Elizabeth followed Will's eye line towards the Black Pearl. She could see the distance between the two ships getting smaller at a very quick pace. It was unnerving to see the black sails taut against the wind and heading straight for them. She turned her eyes to James Norrington, steadfastly steering the ship towards the shallows in hopes of gaining an advantage, but it was clear they weren't going to make it before the Pearl caught up. She ran up the ladder and onto the bridge next to the wheel.

"James, we're not going to make it. The Black Pearl is catching up to us too fast."

"Maybe not, but we have to try." James grabbed the wheel and turned it hard towards the starboard side, trying to reach the shoals as quickly as possible where they Pearl would not be able to follow.

Will looked behind them as the Pearl gained more ground. "Load the guns!" he shouted at the crew before turning to Norrington. "Lower the anchor on the starboard side!"

"What are you thinking?" Norrington asked.

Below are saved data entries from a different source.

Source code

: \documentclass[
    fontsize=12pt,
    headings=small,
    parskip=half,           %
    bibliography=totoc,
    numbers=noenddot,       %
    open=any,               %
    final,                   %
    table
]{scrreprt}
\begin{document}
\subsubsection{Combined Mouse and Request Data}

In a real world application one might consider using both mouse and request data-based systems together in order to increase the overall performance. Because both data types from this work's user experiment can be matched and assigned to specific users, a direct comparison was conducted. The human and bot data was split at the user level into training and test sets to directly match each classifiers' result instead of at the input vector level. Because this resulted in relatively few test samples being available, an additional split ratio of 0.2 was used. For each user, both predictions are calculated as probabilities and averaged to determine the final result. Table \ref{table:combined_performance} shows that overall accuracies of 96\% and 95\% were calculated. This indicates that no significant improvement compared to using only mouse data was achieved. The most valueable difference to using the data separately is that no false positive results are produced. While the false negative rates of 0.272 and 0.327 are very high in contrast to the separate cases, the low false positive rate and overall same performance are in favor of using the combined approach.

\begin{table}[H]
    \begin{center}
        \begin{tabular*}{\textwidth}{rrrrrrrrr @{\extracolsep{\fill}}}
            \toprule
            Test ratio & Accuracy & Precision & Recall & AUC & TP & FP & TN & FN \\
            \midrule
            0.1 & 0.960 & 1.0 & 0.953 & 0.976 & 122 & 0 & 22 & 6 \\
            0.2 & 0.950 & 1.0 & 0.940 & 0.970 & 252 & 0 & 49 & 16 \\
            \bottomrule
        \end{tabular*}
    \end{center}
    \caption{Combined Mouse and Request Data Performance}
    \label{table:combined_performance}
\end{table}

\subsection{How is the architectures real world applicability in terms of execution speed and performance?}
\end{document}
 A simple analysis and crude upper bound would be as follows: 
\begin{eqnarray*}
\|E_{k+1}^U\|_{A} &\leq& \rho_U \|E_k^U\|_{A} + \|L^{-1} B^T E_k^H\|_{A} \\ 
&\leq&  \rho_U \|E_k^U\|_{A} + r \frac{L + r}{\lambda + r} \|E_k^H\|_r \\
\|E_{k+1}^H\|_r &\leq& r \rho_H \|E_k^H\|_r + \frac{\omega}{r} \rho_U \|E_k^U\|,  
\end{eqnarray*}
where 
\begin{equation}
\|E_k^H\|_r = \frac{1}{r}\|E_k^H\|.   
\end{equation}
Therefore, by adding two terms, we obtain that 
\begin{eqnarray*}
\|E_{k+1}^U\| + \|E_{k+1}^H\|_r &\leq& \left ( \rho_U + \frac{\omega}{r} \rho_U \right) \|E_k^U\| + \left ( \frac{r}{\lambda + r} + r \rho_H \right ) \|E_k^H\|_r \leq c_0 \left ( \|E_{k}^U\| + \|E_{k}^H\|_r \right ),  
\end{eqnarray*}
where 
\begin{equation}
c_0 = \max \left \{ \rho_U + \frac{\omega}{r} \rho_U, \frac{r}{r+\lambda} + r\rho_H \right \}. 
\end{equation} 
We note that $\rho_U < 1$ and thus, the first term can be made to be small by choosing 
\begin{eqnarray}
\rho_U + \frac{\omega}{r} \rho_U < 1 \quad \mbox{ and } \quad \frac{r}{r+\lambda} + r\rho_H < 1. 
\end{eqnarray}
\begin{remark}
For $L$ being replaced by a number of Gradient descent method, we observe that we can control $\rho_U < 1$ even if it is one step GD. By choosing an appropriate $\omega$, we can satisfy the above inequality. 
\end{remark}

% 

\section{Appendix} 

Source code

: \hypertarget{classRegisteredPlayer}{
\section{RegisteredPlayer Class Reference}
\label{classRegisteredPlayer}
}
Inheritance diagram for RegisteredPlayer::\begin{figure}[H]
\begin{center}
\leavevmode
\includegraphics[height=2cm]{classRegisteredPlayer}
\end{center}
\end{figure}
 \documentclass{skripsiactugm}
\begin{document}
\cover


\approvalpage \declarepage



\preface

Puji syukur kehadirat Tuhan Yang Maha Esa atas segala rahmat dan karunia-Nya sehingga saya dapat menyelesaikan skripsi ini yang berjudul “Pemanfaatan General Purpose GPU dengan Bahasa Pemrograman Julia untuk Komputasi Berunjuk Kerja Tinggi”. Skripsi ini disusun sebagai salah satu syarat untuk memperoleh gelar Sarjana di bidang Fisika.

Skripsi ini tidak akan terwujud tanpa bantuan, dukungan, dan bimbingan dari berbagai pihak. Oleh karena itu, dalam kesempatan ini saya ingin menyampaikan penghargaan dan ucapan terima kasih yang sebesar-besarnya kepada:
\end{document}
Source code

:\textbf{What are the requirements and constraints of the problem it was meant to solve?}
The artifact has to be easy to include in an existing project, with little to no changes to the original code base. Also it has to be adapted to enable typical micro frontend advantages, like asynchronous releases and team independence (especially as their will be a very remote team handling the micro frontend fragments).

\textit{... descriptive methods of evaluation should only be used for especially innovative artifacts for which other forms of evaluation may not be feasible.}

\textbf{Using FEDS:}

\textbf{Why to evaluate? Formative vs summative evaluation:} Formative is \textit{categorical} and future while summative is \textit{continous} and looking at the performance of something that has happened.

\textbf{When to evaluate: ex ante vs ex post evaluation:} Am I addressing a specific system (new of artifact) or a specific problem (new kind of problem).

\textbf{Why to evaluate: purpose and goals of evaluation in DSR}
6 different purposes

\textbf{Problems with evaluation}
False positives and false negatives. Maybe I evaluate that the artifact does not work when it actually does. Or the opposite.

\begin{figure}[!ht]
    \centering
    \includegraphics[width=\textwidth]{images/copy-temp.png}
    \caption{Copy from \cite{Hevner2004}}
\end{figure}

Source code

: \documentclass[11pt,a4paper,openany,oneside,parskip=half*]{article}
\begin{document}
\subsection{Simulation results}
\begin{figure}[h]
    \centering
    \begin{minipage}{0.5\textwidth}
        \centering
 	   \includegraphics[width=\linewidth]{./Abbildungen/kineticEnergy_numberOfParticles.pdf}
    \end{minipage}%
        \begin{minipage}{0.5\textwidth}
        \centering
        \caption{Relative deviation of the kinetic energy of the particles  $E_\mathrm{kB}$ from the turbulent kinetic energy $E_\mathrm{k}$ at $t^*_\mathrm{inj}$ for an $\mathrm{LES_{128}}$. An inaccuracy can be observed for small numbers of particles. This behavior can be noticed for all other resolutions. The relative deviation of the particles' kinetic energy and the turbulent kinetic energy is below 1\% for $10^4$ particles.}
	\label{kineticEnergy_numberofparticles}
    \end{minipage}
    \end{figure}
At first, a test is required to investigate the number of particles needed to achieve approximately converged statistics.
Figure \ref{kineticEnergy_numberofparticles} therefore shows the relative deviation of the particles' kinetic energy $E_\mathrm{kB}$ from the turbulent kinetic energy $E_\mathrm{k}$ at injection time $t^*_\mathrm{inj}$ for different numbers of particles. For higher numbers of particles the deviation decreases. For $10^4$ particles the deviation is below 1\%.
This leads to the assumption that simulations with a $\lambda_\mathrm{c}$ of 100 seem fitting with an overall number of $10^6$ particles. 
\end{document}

"Surprising them. If we keep on our current course, the Pearl is going to take us on our left side without ever presenting a target. If we club haul, we'll take her by surprise and even the odds."

"You're completely mad, but it just might work. Lower the starboard anchor!" James shouted as he kept the wheel steady.

As the anchor descended to the bottom of the sea, he let go of the wheel causing the ship to swing around and everyone aboard to lose balance. The crew grabbed hold of ropes and rails to keep themselves from falling. Elizabeth reached for the nearest rail but missed and started tumbling towards the port rail. An arm wrapped around her waist and pulled her against a warm body. She looked up and saw James smiling slightly prompting a blush to spread across her cheeks. She reached for the rope he was holding on to, determined to not appear helpless, that she could hold her own aboard the ship. When the ship levelled out, the crew manned their stations and lifted the anchor.

James looked at Elizabeth with apprehension. "Get inside my office and try to remain safe."

"James, I am not going to cower and hide while everyone else is fighting." Elizabeth grabbed one the guns a crew member was carrying past her to emphasise her point. He sighed and relented, knowing that even if he forbade her from helping, she would anyway.

"Alright, but stay out of danger as best you can." James took the rifle being handed to him by Turner. The Black Pearl sailed along their side. "Steady men!"

Once the ships were aligned, William Turner shouted "Fire!"

Cannon shots rang out through the area as both ships fired their cannons. Pistols and rifles fired at random intervals as each person shot and reloaded as quickly and accurately as they could. Elizabeth ducked under the cover of the starboard side as she reloaded her rifle. Norrington was quickly at her side, soon joined by Turner and Gibbs.

"We could use a few more ideas," Gibbs stated to the small group. "We need us a devil's dowry."

"I know what they're after," Turner trailed off and glanced over at the crew of the Black Pearl. None of them were ready to give up and their ammunition seemed to be in an unlimited supply.

"The medallion? Where is it?" Elizabeth asked.

Without giving an answer, Turner left the group in a puzzled state. Norrington encouraged them to continue fighting, not ready to wave the white flag though they had no hope of winning. A loud boom made Elizabeth start before turning her head to see that the mast had been severed, landing on the deck and creating a bridge across to the Pearl. Crew from the Pearl swung over, engaging the Interceptor's crew into sword fights. James unsheathed his small sword as he stood and went about trying to protect his ship and its current crew. People were fighting in every portion of the ship and as hard as they tried, they were not doing well. They were losing this battle; that much was clear.